T. Rowe Price Dividend Growth
Morningstar gives the T. Rowe Price Dividend Growth (PRDGX) fund a silver rating. Tom Huber has been managing the $4.5 billion fund for the last 15 years. Huber looks for companies with healthy financials that pay dividends that are expected to increase. The fund invests primarily in large-cap stocks such as General Electric Company (NYSE: GE), Danaher Corp. (NYSE: DHR), Microsoft Corp. (NASDAQ: MSFT) and Pfizer, Inc (NYSE: PFE). All pay good dividends and have solid track records of increasing them over time. As of March 1, 2016, its trailing 12-month yield is 1.74%. Its 10-year return of 7.08% ranks number eight in its category. Over the last five years, it has returned 10.12%. Its expense ratio is 0.64%, which is considered below average for its category.
Vanguard Dividend Appreciation Idx Inv
There are several Vanguard dividend funds on Kinnel’s list, because he likes the combination of strong performance and low cost. The Vanguard Dividend Appreciation Idx Inv (VDAIX) is an index fund that tracks an index of companies that have raised their dividends each of the last 10 years. Kinnel likes the fund, to which Morningstar has assigned a gold rating, because the portfolio is heavy with companies that have wide moats. As of March 1, 2016, the fund has the highest percentage of its $22.9 billion of assets under management invested in giant-cap companies like Microsoft Corp., Johnson & Johnson (NYSE: JNJ), The Coca-Cola Company (NYSE: KO) and Procter & Gamble Co. (NYSE: PG) Its trailing 12-month yield is $2.25, and its 5-year return is 9.11%.

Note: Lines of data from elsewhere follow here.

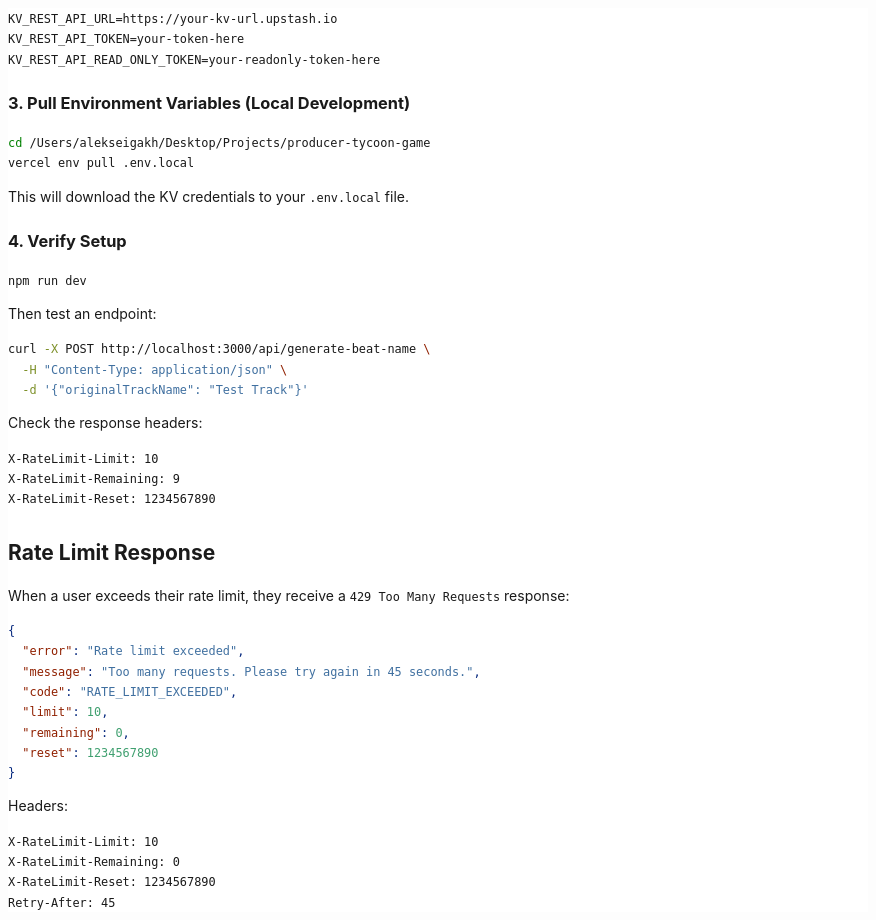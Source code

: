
 ```env
KV_REST_API_URL=https://your-kv-url.upstash.io
KV_REST_API_TOKEN=your-token-here
KV_REST_API_READ_ONLY_TOKEN=your-readonly-token-here
```

### 3. Pull Environment Variables (Local Development)

```bash
cd /Users/alekseigakh/Desktop/Projects/producer-tycoon-game
vercel env pull .env.local
```

This will download the KV credentials to your `.env.local` file.

### 4. Verify Setup

```bash
npm run dev
```

Then test an endpoint:

```bash
curl -X POST http://localhost:3000/api/generate-beat-name \
  -H "Content-Type: application/json" \
  -d '{"originalTrackName": "Test Track"}'
```

Check the response headers:

```
X-RateLimit-Limit: 10
X-RateLimit-Remaining: 9
X-RateLimit-Reset: 1234567890
```

## Rate Limit Response

When a user exceeds their rate limit, they receive a `429 Too Many Requests` response:

```json
{
  "error": "Rate limit exceeded",
  "message": "Too many requests. Please try again in 45 seconds.",
  "code": "RATE_LIMIT_EXCEEDED",
  "limit": 10,
  "remaining": 0,
  "reset": 1234567890
}
```

Headers:

```
X-RateLimit-Limit: 10
X-RateLimit-Remaining: 0
X-RateLimit-Reset: 1234567890
Retry-After: 45
```
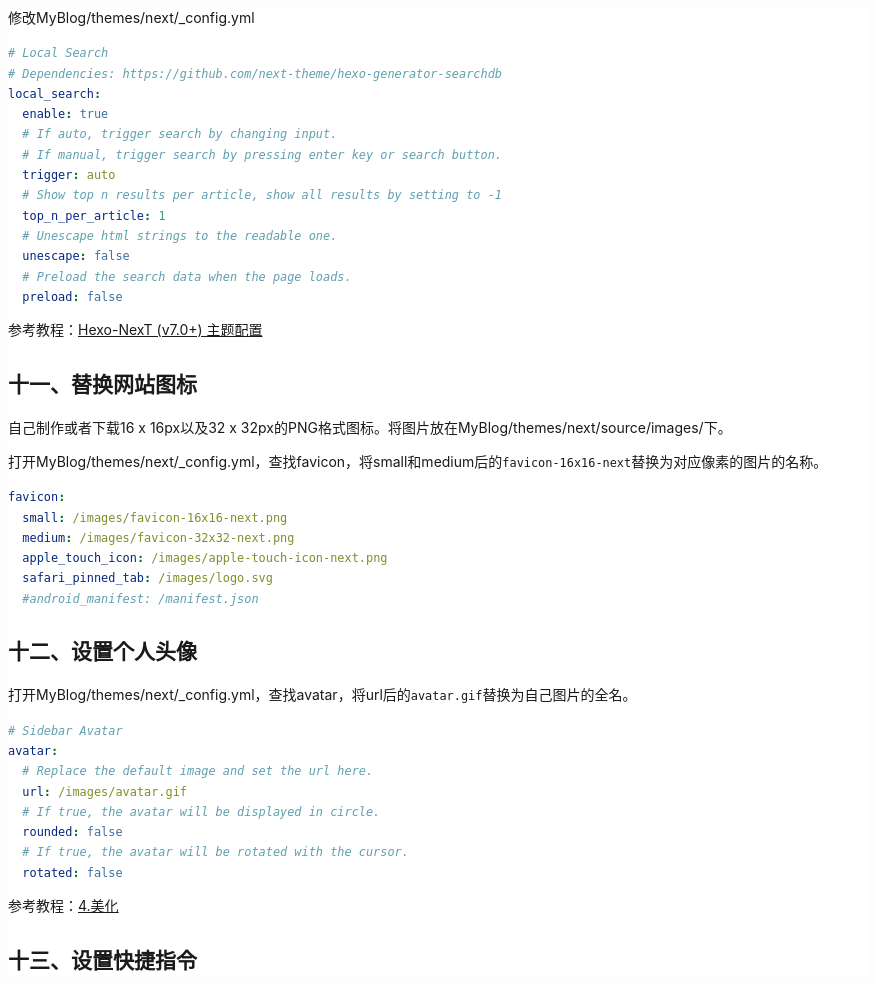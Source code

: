 修改MyBlog/themes/next/_config.yml

```yaml
# Local Search
# Dependencies: https://github.com/next-theme/hexo-generator-searchdb
local_search:
  enable: true
  # If auto, trigger search by changing input.
  # If manual, trigger search by pressing enter key or search button.
  trigger: auto
  # Show top n results per article, show all results by setting to -1
  top_n_per_article: 1
  # Unescape html strings to the readable one.
  unescape: false
  # Preload the search data when the page loads.
  preload: false
```

参考教程：[Hexo-NexT (v7.0+) 主题配置](https://tding.top/archives/42c38b10.html)

## 十一、替换网站图标

自己制作或者下载16 x 16px以及32 x 32px的PNG格式图标。将图片放在MyBlog/themes/next/source/images/下。

打开MyBlog/themes/next/_config.yml，查找favicon，将small和medium后的`favicon-16x16-next`替换为对应像素的图片的名称。

```yaml
favicon:
  small: /images/favicon-16x16-next.png
  medium: /images/favicon-32x32-next.png
  apple_touch_icon: /images/apple-touch-icon-next.png
  safari_pinned_tab: /images/logo.svg
  #android_manifest: /manifest.json
```

## 十二、设置个人头像

打开MyBlog/themes/next/_config.yml，查找avatar，将url后的`avatar.gif`替换为自己图片的全名。

```yaml
# Sidebar Avatar
avatar:
  # Replace the default image and set the url here.
  url: /images/avatar.gif
  # If true, the avatar will be displayed in circle.
  rounded: false
  # If true, the avatar will be rotated with the cursor.
  rotated: false
```

参考教程：[4.美化](https://blog.csdn.net/weixin_39345384/article/details/80785373)

## 十三、设置快捷指令
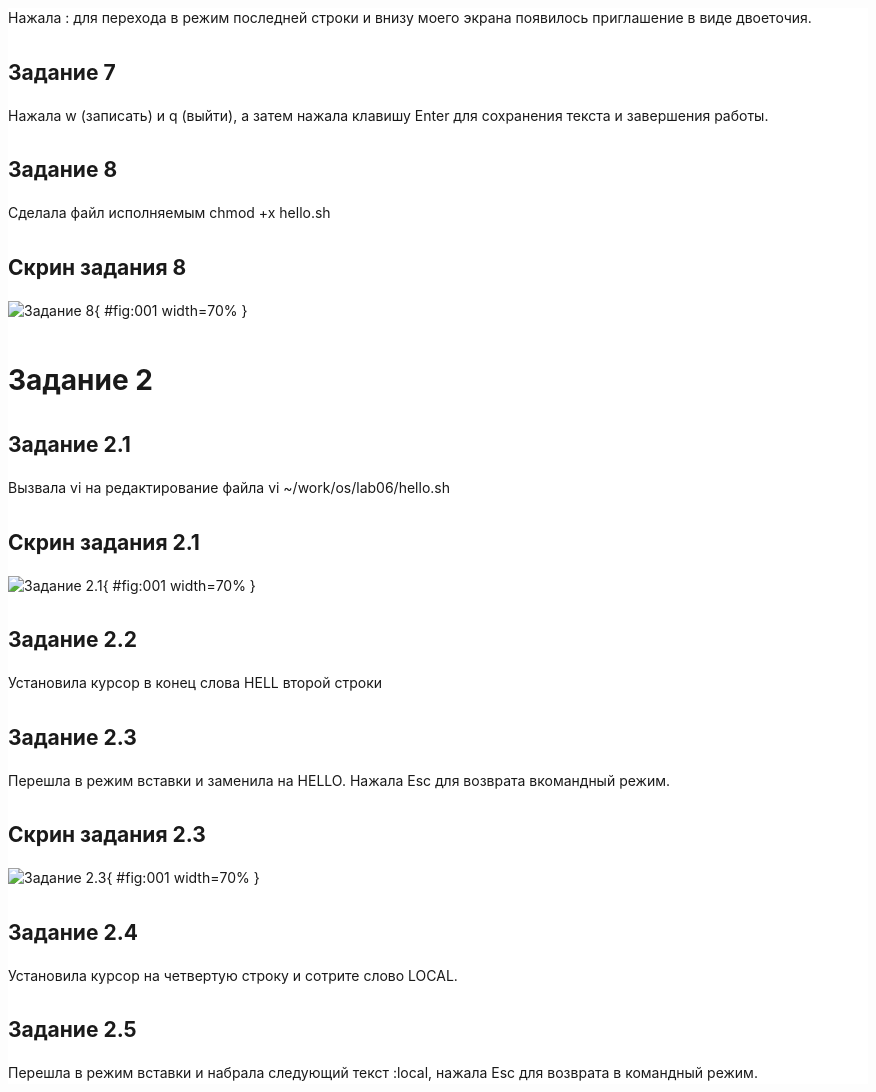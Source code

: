 Нажала : для перехода в режим последней строки и внизу моего экрана появилось приглашение в виде двоеточия.

## Задание 7

Нажала w (записать) и q (выйти), а затем нажала клавишу Enter для сохранения текста и завершения работы.

## Задание 8

Сделала файл исполняемым 
chmod +x hello.sh

## Cкрин задания 8

![Задание 8 ](image/12381.png){ #fig:001 width=70% }

# Задание 2

## Задание 2.1

Вызвала vi на редактирование файла vi ~/work/os/lab06/hello.sh

## Cкрин задания 2.1

![Задание 2.1 ](image/12381.png){ #fig:001 width=70% }

## Задание 2.2

Установила курсор в конец слова HELL второй строки

## Задание 2.3

Перешла в режим вставки и заменила на HELLO. Нажала Esc для возврата вкомандный режим.

## Cкрин задания 2.3

![Задание 2.3 ](image/(23).png){ #fig:001 width=70% }

## Задание 2.4

Установила курсор на четвертую строку и сотрите слово LOCAL.

## Задание 2.5

Перешла в режим вставки и набрала следующий текст :local, нажала Esc для возврата в командный режим.
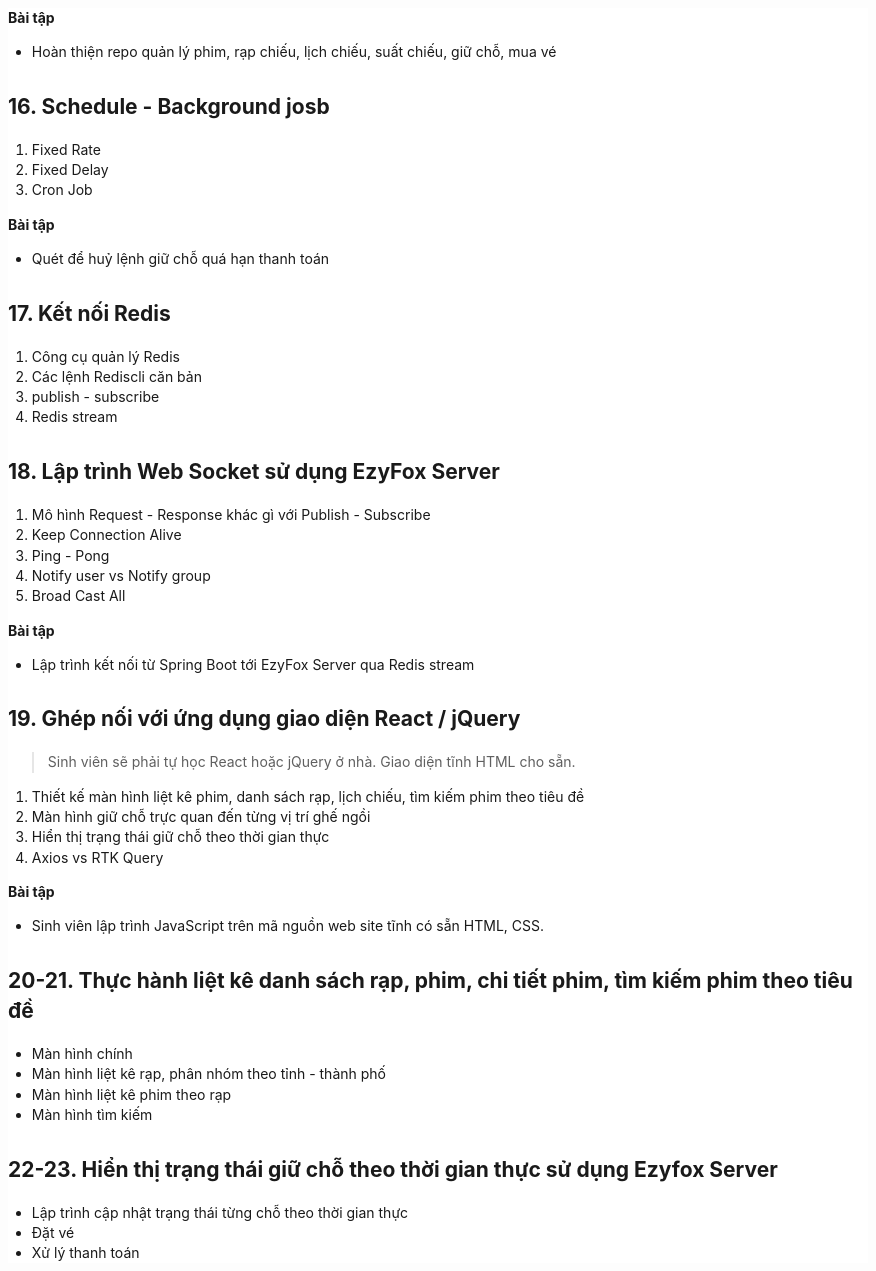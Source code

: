 **Bài tập**
- Hoàn thiện repo quản lý phim, rạp chiếu, lịch chiếu, suất chiếu, giữ chỗ, mua vé

## 16. Schedule - Background josb
1. Fixed Rate
2. Fixed Delay
3. Cron Job

**Bài tập**
- Quét để huỷ lệnh giữ chỗ quá hạn thanh toán

## 17. Kết nối Redis
1. Công cụ quản lý Redis
2. Các lệnh Rediscli căn bản
3. publish - subscribe
4. Redis stream

## 18. Lập trình Web Socket sử dụng EzyFox Server
1. Mô hình Request - Response khác gì với Publish - Subscribe
2. Keep Connection Alive
3. Ping - Pong
4. Notify user vs Notify group
5. Broad Cast All

**Bài tập**
- Lập trình kết nối từ Spring Boot tới EzyFox Server qua Redis stream

## 19. Ghép nối với ứng dụng giao diện React / jQuery
> Sinh viên sẽ phải tự học React hoặc jQuery ở nhà. Giao diện tĩnh HTML cho sẵn.

1. Thiết kế màn hình liệt kê phim, danh sách rạp, lịch chiếu, tìm kiếm phim theo tiêu đề
2. Màn hình giữ chỗ trực quan đến từng vị trí ghế ngồi
3. Hiển thị trạng thái giữ chỗ theo thời gian thực
4. Axios vs RTK Query

**Bài tập**
- Sinh viên lập trình JavaScript trên mã nguồn web site tĩnh có sẵn HTML, CSS.


## 20-21. Thực hành liệt kê danh sách rạp, phim, chi tiết phim, tìm kiếm phim theo tiêu đề
- Màn hình chính
- Màn hình liệt kê rạp, phân nhóm theo tỉnh - thành phố
- Màn hình liệt kê phim theo rạp
- Màn hình tìm kiếm
  

## 22-23. Hiển thị trạng thái giữ chỗ theo thời gian thực sử dụng Ezyfox Server
- Lập trình cập nhật trạng thái từng chỗ theo thời gian thực
- Đặt vé
- Xử lý thanh toán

Vanguard High Dividend Yield Index Inv
The Vanguard High Dividend Yield Index Inv (VHDYX) is a silver-rated fund that leans more towards high-yielding stocks. Although companies that pay significantly higher dividends tend to be higher risk, the fund’s managers also load it up with more stable large-cap stocks such as Microsoft Corp., Exxon Mobile Corp. (NYSE: XOM), Johnson & Johnson and General Electric Co. The strategy has worked well. As of March 1, 2016, its trailing 12-month yield is an attractive 3.23%, and its five-year return is 11.34%, which places the fund at number two in its category. Its expense ratio of 0.26% is very low for its category.
Vanguard Equity-Income Inv
The Vanguard Equity-Income Inv (VEIPX) is an actively managed fund run in part by Michael Reckmeyer of the Wellington Management Company, and in part by Vanguard’s quantitative analysis team. Utilizing the quantitative analysis enables the fund to manage for greater diversity at a lower cost. In fact, its expense ratio of 0.26% is almost as low as the index fund version, which this fund has consistently outperformed. It has $18.6 billion in assets under management (AUM), and its portfolio is tilted toward larger names such as Microsoft Corp., Wells Fargo & Co. (NYSE: WFC), JPMorgan Chase & Company (NYSE: JPM) and General Electric Co. The fund is rated silver by Morningstar, which also ranks it number four in its category for its 10-year return. Over the last 10 years, the fund returned 7.2%, and it returned 10.96% over the last five years.